È l’estate del 1971, siamo in California, un gruppo di psicologi sociali, guidati da Philip G. Zimbardo, creano una finta prigione, nel seminterrato del Dipartimento di Psicologia dell’Università di Stanford. Questo esperimento è noto come “Esperimento Carcerario di Stanford”.
L’esperimento ha come protagonisti 24 studenti universitari, divisi in due gruppi da 12 ciascuno, per svolgere i ruoli di detenuti e guardie.
Si tratta di 24 persone scelte fra 75, che hanno risposto all’annuncio di un giornale locale. A ogni ragazzo spetta un compenso di 15 dollari al giorno, per due settimane.

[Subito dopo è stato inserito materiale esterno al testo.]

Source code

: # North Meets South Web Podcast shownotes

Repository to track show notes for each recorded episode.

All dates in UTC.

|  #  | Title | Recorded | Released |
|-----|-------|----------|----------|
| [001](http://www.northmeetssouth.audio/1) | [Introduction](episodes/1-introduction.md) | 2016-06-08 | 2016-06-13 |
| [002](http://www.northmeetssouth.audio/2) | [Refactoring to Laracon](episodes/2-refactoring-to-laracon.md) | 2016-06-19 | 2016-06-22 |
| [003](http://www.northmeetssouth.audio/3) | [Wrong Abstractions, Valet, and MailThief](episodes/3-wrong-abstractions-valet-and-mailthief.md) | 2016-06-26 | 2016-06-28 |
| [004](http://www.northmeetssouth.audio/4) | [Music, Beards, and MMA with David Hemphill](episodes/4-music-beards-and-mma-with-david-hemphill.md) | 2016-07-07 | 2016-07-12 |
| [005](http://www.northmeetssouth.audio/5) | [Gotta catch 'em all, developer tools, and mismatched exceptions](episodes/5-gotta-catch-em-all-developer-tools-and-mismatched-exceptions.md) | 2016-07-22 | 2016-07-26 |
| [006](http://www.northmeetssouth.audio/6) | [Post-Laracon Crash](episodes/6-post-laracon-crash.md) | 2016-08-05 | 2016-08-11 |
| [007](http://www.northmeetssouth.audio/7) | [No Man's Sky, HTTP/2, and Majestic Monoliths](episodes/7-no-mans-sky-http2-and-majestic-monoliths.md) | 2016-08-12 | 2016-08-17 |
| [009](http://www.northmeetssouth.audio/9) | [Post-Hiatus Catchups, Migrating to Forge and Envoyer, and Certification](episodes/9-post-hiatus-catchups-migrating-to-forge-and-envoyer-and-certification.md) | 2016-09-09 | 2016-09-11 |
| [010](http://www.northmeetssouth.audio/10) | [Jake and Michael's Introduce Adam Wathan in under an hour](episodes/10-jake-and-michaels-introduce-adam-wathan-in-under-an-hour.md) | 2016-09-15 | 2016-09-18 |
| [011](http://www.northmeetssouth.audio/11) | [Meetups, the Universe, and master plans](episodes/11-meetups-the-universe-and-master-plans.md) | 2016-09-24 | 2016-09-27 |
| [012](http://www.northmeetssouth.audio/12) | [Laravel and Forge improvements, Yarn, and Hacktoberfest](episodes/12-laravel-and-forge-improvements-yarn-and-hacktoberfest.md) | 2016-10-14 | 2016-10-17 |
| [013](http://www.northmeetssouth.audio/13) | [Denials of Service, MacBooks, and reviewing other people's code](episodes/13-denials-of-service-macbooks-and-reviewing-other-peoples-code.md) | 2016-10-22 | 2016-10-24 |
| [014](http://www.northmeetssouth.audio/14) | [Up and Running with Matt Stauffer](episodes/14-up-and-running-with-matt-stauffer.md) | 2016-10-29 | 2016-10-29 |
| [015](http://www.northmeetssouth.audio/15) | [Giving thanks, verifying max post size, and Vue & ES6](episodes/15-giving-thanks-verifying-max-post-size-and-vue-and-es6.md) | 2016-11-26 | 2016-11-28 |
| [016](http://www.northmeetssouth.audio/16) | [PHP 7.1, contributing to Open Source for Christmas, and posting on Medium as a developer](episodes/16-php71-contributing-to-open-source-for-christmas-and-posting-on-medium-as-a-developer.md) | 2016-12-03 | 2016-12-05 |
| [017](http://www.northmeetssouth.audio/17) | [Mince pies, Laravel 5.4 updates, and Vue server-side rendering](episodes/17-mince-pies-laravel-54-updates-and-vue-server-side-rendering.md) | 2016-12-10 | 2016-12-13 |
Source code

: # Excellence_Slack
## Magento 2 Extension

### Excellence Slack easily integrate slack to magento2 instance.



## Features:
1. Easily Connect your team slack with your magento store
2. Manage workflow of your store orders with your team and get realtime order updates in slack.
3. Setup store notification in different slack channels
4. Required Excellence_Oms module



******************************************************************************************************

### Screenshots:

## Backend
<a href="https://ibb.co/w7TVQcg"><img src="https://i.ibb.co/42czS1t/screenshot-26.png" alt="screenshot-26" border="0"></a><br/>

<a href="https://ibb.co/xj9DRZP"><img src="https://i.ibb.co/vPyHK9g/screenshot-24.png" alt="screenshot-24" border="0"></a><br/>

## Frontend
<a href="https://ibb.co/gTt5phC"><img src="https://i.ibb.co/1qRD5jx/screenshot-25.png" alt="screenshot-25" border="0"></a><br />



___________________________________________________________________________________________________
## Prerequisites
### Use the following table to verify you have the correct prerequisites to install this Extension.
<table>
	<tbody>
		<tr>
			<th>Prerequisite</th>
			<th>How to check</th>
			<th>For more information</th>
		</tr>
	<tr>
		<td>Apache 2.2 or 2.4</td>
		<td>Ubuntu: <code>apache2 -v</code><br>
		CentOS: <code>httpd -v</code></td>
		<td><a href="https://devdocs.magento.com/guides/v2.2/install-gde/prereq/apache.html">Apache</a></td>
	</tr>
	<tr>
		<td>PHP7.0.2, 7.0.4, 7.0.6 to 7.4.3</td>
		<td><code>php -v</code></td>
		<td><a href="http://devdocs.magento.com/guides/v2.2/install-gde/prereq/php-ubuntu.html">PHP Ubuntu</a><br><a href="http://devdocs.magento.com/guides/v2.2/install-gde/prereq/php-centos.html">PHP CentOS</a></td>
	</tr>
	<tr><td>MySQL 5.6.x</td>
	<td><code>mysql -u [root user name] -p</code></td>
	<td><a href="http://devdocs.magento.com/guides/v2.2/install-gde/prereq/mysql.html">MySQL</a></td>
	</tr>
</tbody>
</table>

I partecipanti erano stati selezionati perché considerati equilibrati, maturi e senza un passato criminale. Si tratta, per farla breve, di giovani maschi di media estrazione sociale, intelligenti e sani. Ognuno di loro poteva essere intercambiabile e recitare sia la parte del detenuto, che quella della guardia. La scelta di assegnare i ragazzi a un determinato gruppo, è stata affidata al lancio di una moneta: croce, detenuto, testa, guardia.
Fino a quando non è iniziato l’esperimento, detenuti e guardie si equivalevano. I detenuti non erano persone più violente, più ostili o più ribelli delle guardie. Viceversa, le guardie non erano persone più autoritarie e assetate di potere rispetto ai prigionieri.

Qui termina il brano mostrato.